Directions
In the entries below, every line that contains "https" must be located and copied.

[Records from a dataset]
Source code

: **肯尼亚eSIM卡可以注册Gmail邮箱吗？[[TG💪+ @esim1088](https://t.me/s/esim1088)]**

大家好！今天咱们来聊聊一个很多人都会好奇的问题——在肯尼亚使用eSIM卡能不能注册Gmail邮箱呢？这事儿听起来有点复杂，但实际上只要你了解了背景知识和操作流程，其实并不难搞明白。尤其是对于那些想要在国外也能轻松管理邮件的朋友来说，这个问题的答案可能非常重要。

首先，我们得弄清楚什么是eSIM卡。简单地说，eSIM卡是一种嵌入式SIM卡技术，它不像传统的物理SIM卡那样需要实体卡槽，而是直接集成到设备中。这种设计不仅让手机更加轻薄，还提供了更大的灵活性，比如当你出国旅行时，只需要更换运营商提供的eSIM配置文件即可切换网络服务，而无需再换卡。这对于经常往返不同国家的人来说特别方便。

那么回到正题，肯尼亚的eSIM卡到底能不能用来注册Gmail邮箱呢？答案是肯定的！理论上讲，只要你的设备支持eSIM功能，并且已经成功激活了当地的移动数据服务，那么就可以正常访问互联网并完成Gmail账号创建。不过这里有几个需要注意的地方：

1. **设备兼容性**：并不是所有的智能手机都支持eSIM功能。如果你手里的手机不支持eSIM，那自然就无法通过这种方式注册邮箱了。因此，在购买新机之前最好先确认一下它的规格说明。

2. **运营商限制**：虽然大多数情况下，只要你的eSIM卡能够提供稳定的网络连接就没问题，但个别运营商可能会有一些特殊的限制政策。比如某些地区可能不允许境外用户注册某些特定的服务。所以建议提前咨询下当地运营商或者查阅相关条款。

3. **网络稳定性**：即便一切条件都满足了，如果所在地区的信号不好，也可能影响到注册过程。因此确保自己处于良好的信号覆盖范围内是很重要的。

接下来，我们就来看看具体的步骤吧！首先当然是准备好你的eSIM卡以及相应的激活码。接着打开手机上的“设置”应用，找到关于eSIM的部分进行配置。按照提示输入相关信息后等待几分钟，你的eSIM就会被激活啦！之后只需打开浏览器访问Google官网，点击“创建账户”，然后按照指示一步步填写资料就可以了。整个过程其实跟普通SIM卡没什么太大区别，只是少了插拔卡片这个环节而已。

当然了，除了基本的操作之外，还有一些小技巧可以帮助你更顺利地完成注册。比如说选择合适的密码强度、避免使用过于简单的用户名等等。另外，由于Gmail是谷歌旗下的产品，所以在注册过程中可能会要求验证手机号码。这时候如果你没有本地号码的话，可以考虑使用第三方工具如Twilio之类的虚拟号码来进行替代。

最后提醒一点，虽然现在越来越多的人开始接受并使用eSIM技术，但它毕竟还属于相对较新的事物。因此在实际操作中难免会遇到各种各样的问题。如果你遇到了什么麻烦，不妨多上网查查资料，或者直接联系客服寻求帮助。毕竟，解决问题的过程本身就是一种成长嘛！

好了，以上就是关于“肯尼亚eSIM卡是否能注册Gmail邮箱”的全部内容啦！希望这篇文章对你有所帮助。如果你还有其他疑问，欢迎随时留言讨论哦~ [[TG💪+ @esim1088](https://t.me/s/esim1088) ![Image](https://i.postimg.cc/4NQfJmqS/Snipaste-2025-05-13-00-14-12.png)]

Solution for this problem
: **肯尼亚eSIM卡可以注册Gmail邮箱吗？[[TG💪+ @esim1088](https://t.me/s/esim1088)]**
好了，以上就是关于“肯尼亚eSIM卡是否能注册Gmail邮箱”的全部内容啦！希望这篇文章对你有所帮助。如果你还有其他疑问，欢迎随时留言讨论哦~ [[TG💪+ @esim1088](https://t.me/s/esim1088) ![Image](https://i.postimg.cc/4NQfJmqS/Snipaste-2025-05-13-00-14-12.png)]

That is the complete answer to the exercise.